NASA’s Astrobiology Origins
By Leslie Mullen
Recently in Washington DC, a portrait was unveiled at NASA Headquarters. The painting depicts Dan Goldin, NASA’s Administrator from April 1992 to November 2001, with his hands resting on Earth, while a number of planets orbit in the background. This artistic touch alludes to the discovery of alien worlds that began in earnest during Goldin’s time in office, and links his legacy to NASA’s Astrobiology program.
When he began his tenure at NASA, Goldin says the focus of science was swinging like a pendulum from mainly physics towards including more biology. Around this time he attended an astronomical meeting in Texas. He asked the participants — scientists who were going to use telescopes to search for life in the universe — if any of them were trained in the biological sciences.
“Out of 1,500 people, only 13 hands went up,” he says. “I came back from that conference determined that we were going to have to integrate biologists with physicists.”
Because Astrobiology draws from both physics and biology (as well as other fields of science such as geology, chemistry and paleontology), Goldin thought the perfect way to achieve his goal would be to create an Astrobiology Institute. Rather than spend millions on a new building, Goldin decided the bricks for this new institution would be virtual, taking advantage of recent advances in computer technology. Investigators from across the US would meet in cyberspace. This virtual institute became the NASA Astrobiology Institute, or NAI, and the center of operations was NASA’s Ames Research Center in Mountain View, California.

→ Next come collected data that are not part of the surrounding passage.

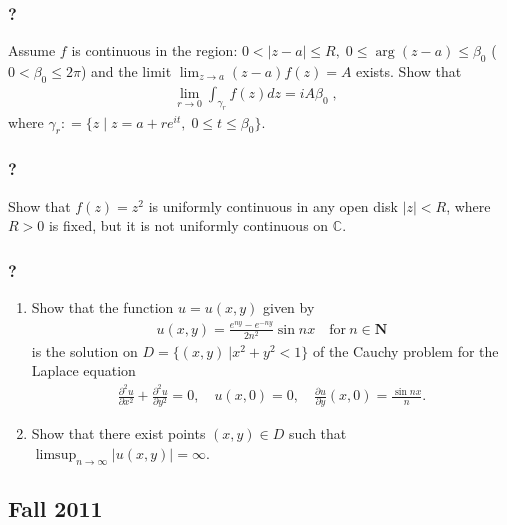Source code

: \hypertarget{section-104}{%
\subsubsection{?}\label{section-104}}

Assume \(f\) is continuous in the region:
\(0< |z-a| \leq R, \; 0 \leq \arg(z-a) \leq \beta_0\)
(\(0 < \beta_0 \leq 2 \pi\)) and the limit
\(\displaystyle \lim_{z \rightarrow a} (z-a) f(z) = A\) exists. Show
that
\begin{align*}\lim_{r \rightarrow 0} \int_{\gamma_r} f(z) dz  = i A \beta_0 \; , \; \;\end{align*}
where
\(\gamma_r : = \{ z \; | \; z = a + r e^{it}, \; 0 \leq t \leq \beta_0 \}.\)

\hypertarget{section-105}{%
\subsubsection{?}\label{section-105}}

Show that \(f(z) = z^2\) is uniformly continuous in any open disk
\(|z| < R\), where \(R>0\) is fixed, but it is not uniformly continuous
on \(\mathbb C\).

\hypertarget{section-106}{%
\subsubsection{?}\label{section-106}}

\begin{enumerate}
\def\labelenumi{(\arabic{enumi})}
\tightlist
\item
  Show that the function \(u=u(x,y)\) given by
  \begin{align*}u(x,y)=\frac{e^{ny}-e^{-ny}}{2n^2}\sin nx\quad \text{for}\ n\in {\mathbf N}\end{align*}
  is the solution on \(D=\{(x,y)\ | x^2+y^2<1\}\) of the Cauchy problem
  for the Laplace equation
  \begin{align*}\frac{\partial ^2u}{\partial x^2}+\frac{\partial ^2u}{\partial y^2}=0,\quad
  u(x,0)=0,\quad \frac{\partial u}{\partial y}(x,0)=\frac{\sin nx}{n}.\end{align*}
\item
  Show that there exist points \((x,y)\in D\) such that
  \(\displaystyle{\limsup_{n\to\infty} |u(x,y)|=\infty}\).
\end{enumerate}

\hypertarget{fall-2011}{%
\subsection{Fall 2011}\label{fall-2011}}

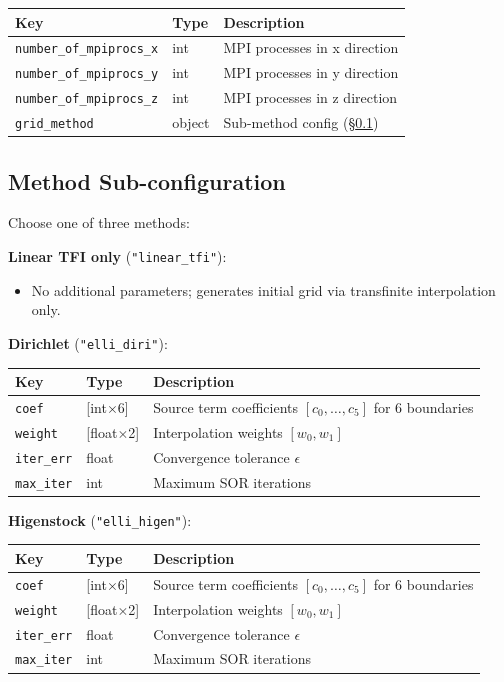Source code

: \documentclass[11pt,a4paper]{report}
\begin{document}
\begin{longtable}{p{5.5cm} p{2cm} p{7cm}}
\toprule
\textbf{Key} & \textbf{Type} & \textbf{Description} \\
\midrule
\texttt{number\_of\_mpiprocs\_x} & int & MPI processes in x direction \\
\texttt{number\_of\_mpiprocs\_y} & int & MPI processes in y direction \\
\texttt{number\_of\_mpiprocs\_z} & int & MPI processes in z direction \\
\texttt{grid\_method} & object & Sub-method config (\S\ref{sec:method-config}) \\
\bottomrule
\end{longtable}

\subsection{Method Sub-configuration}
\label{sec:method-config}

Choose one of three methods:

\textbf{Linear TFI only} (\texttt{"linear\_tfi"}):
\begin{itemize}
    \item No additional parameters; generates initial grid via transfinite interpolation only.
\end{itemize}

\textbf{Dirichlet} (\texttt{"elli\_diri"}):
\begin{longtable}{p{5.5cm} p{2cm} p{7cm}}
\toprule
\textbf{Key} & \textbf{Type} & \textbf{Description} \\
\midrule
\texttt{coef} & [int$\times$6] & Source term coefficients $[c_0, \ldots, c_5]$ for 6 boundaries \\
\texttt{weight} & [float$\times$2] & Interpolation weights $[w_0, w_1]$ \\
\texttt{iter\_err} & float & Convergence tolerance $\epsilon$ \\
\texttt{max\_iter} & int & Maximum SOR iterations \\
\bottomrule
\end{longtable}

\textbf{Higenstock} (\texttt{"elli\_higen"}):
\begin{longtable}{p{5.5cm} p{2cm} p{7cm}}
\toprule
\textbf{Key} & \textbf{Type} & \textbf{Description} \\
\midrule
\texttt{coef} & [int$\times$6] & Source term coefficients $[c_0, \ldots, c_5]$ for 6 boundaries \\
\texttt{weight} & [float$\times$2] & Interpolation weights $[w_0, w_1]$ \\
\texttt{iter\_err} & float & Convergence tolerance $\epsilon$ \\
\texttt{max\_iter} & int & Maximum SOR iterations \\
\bottomrule
\end{longtable}
\end{document}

To head the Institute, Goldin selected Barry Blumberg, a Nobel Prize-winning scientist. Blumberg accepted NASA’s offer to fly him out to the job interview on a T-38 Talon supersonic jet, even though it meant he first had to take ejector seat training. So perhaps it required no great leap in courage for him to take on a nascent program based on what many still consider to be an untested science.
Blumberg says that from the start, he was impressed by Goldin’s vision for Astrobiology and the depth of his knowledge. For instance, Goldin told him that in order to develop a program to study the origin and evolution of life in the universe, scientists needed to be able to recognize life beyond the Earth. Alien life might not look like anything we would expect, so scientists would have to focus on more fundamental things, such as biomolecules and basic life processes.

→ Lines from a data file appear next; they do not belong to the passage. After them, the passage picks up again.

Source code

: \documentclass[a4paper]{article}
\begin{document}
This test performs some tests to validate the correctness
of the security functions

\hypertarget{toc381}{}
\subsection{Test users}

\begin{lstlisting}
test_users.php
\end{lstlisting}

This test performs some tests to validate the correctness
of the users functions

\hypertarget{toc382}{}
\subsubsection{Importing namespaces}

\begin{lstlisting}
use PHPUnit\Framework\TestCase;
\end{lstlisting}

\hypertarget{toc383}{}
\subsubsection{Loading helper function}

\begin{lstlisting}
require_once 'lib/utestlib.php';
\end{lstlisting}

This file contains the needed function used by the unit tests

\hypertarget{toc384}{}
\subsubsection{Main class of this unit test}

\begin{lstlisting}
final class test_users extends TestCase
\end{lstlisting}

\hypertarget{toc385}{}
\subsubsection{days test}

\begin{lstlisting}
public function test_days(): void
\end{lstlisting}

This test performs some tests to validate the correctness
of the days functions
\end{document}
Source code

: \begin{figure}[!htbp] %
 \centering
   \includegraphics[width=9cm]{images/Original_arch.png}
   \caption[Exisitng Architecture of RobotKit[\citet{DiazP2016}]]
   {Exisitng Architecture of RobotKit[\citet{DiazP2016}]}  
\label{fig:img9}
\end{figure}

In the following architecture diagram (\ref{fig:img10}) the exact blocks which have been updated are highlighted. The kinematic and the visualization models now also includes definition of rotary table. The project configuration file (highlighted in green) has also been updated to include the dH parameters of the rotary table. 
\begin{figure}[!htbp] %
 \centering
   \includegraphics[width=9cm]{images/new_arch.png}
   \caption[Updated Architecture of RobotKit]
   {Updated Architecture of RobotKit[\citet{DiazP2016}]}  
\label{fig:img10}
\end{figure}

“A lot of the stuff we did (at NAI) was to understand biosignatures,” says Blumberg. “The notion was that Earth and Mars were very similar in the first billion years or so. One of the last things I wanted to do was pay for missions — our total budget was less than the cost of a launch — but every project had either an existing mission or a proposed mission that it was contributing to.”
While NAI researchers had to keep missions in mind, Blumberg didn’t expect their projects to have a certain goal or to come up with specific results.
“Research is different from engineering,” says Blumberg. “When you want to get to the moon, on a clear night and you can look up and see the goal. But when you’re doing research, you don’t know what you’re going to find.”
“In Astrobiology, going out and seeing things in their entirety is important,” he adds. “It’s inductive science — that is, you collect the data first, and then you make the hypotheses. Now, you always go out with some hypotheses, but you should be open to new things. We’re at the edge and the other side is unknown, so you want to expect the unknown.”
The NAI is composed of 16 teams, although the terms of their grants are staggered so some teams are on the way out just as others are being welcomed in. On October 2 of this year, the NAI announced that 10 teams had been awarded grants to conduct new research.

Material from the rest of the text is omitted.